:: Input data
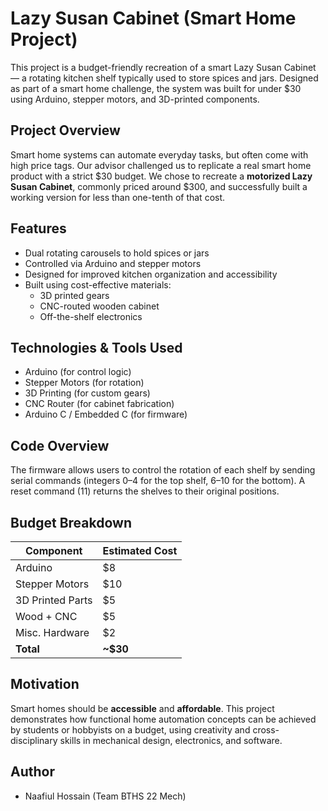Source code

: # Lazy Susan Cabinet (Smart Home Project)

This project is a budget-friendly recreation of a smart Lazy Susan Cabinet — a rotating kitchen shelf typically used to store spices and jars. Designed as part of a smart home challenge, the system was built for under $30 using Arduino, stepper motors, and 3D-printed components.

## Project Overview

Smart home systems can automate everyday tasks, but often come with high price tags. Our advisor challenged us to replicate a real smart home product with a strict $30 budget. We chose to recreate a **motorized Lazy Susan Cabinet**, commonly priced around $300, and successfully built a working version for less than one-tenth of that cost.

## Features

- Dual rotating carousels to hold spices or jars
- Controlled via Arduino and stepper motors
- Designed for improved kitchen organization and accessibility
- Built using cost-effective materials:
  - 3D printed gears
  - CNC-routed wooden cabinet
  - Off-the-shelf electronics

## Technologies & Tools Used

- Arduino (for control logic)
- Stepper Motors (for rotation)
- 3D Printing (for custom gears)
- CNC Router (for cabinet fabrication)
- Arduino C / Embedded C (for firmware)

## Code Overview

The firmware allows users to control the rotation of each shelf by sending serial commands (integers 0–4 for the top shelf, 6–10 for the bottom). A reset command (11) returns the shelves to their original positions.

## Budget Breakdown

| Component         | Estimated Cost |
|------------------|----------------|
| Arduino          | $8             |
| Stepper Motors   | $10            |
| 3D Printed Parts | $5             |
| Wood + CNC       | $5             |
| Misc. Hardware   | $2             |
| **Total**        | **~$30**       |

## Motivation

Smart homes should be **accessible** and **affordable**. This project demonstrates how functional home automation concepts can be achieved by students or hobbyists on a budget, using creativity and cross-disciplinary skills in mechanical design, electronics, and software.

## Author
- Naafiul Hossain (Team BTHS 22 Mech)
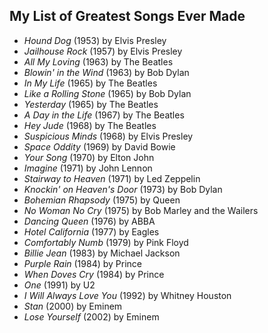 ## My List of Greatest Songs Ever Made

- *Hound Dog* (1953) by Elvis Presley
- *Jailhouse Rock* (1957) by Elvis Presley
- *All My Loving* (1963) by The Beatles
- *Blowin' in the Wind* (1963) by Bob Dylan
- *In My Life* (1965) by The Beatles
- *Like a Rolling Stone* (1965) by Bob Dylan
- *Yesterday* (1965) by The Beatles
- *A Day in the Life* (1967) by The Beatles
- *Hey Jude* (1968) by The Beatles
- *Suspicious Minds* (1968) by Elvis Presley
- *Space Oddity* (1969) by David Bowie
- *Your Song* (1970) by Elton John
- *Imagine* (1971) by John Lennon
- *Stairway to Heaven* (1971) by Led Zeppelin
- *Knockin' on Heaven's Door* (1973) by Bob Dylan
- *Bohemian Rhapsody* (1975) by Queen
- *No Woman No Cry* (1975) by Bob Marley and the Wailers
- *Dancing Queen* (1976) by ABBA
- *Hotel California* (1977) by Eagles
- *Comfortably Numb* (1979) by Pink Floyd
- *Billie Jean* (1983) by Michael Jackson
- *Purple Rain* (1984) by Prince
- *When Doves Cry* (1984) by Prince
- *One* (1991) by U2
- *I Will Always Love You* (1992) by Whitney Houston
- *Stan* (2000) by Eminem
- *Lose Yourself* (2002) by Eminem
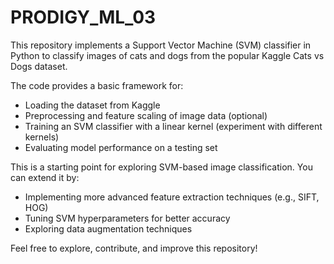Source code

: # PRODIGY_ML_03
This repository implements a Support Vector Machine (SVM) classifier in Python to classify images of cats and dogs from the popular Kaggle Cats vs Dogs dataset.

The code provides a basic framework for:

* Loading the dataset from Kaggle
* Preprocessing and feature scaling of image data (optional)
* Training an SVM classifier with a linear kernel (experiment with different kernels)
* Evaluating model performance on a testing set

This is a starting point for exploring SVM-based image classification. You can extend it by:

* Implementing more advanced feature extraction techniques (e.g., SIFT, HOG)
* Tuning SVM hyperparameters for better accuracy
* Exploring data augmentation techniques

Feel free to explore, contribute, and improve this repository!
::::
- **Your task**:
Above are the records; return the lines in them from the one with "- *Blowin' in the Wind* (1963) by Bob Dylan" to the one with "dataset from Kaggle", inclusive, exactly and without images.

- **Exercise result**:
- *Blowin' in the Wind* (1963) by Bob Dylan
- *In My Life* (1965) by The Beatles
- *Like a Rolling Stone* (1965) by Bob Dylan
- *Yesterday* (1965) by The Beatles
- *A Day in the Life* (1967) by The Beatles
- *Hey Jude* (1968) by The Beatles
- *Suspicious Minds* (1968) by Elvis Presley
- *Space Oddity* (1969) by David Bowie
- *Your Song* (1970) by Elton John
- *Imagine* (1971) by John Lennon
- *Stairway to Heaven* (1971) by Led Zeppelin
- *Knockin' on Heaven's Door* (1973) by Bob Dylan
- *Bohemian Rhapsody* (1975) by Queen
- *No Woman No Cry* (1975) by Bob Marley and the Wailers
- *Dancing Queen* (1976) by ABBA
- *Hotel California* (1977) by Eagles
- *Comfortably Numb* (1979) by Pink Floyd
- *Billie Jean* (1983) by Michael Jackson
- *Purple Rain* (1984) by Prince
- *When Doves Cry* (1984) by Prince
- *One* (1991) by U2
- *I Will Always Love You* (1992) by Whitney Houston
- *Stan* (2000) by Eminem
- *Lose Yourself* (2002) by Eminem
Source code

: # PRODIGY_ML_03
This repository implements a Support Vector Machine (SVM) classifier in Python to classify images of cats and dogs from the popular Kaggle Cats vs Dogs dataset.

The code provides a basic framework for:

* Loading the dataset from Kaggle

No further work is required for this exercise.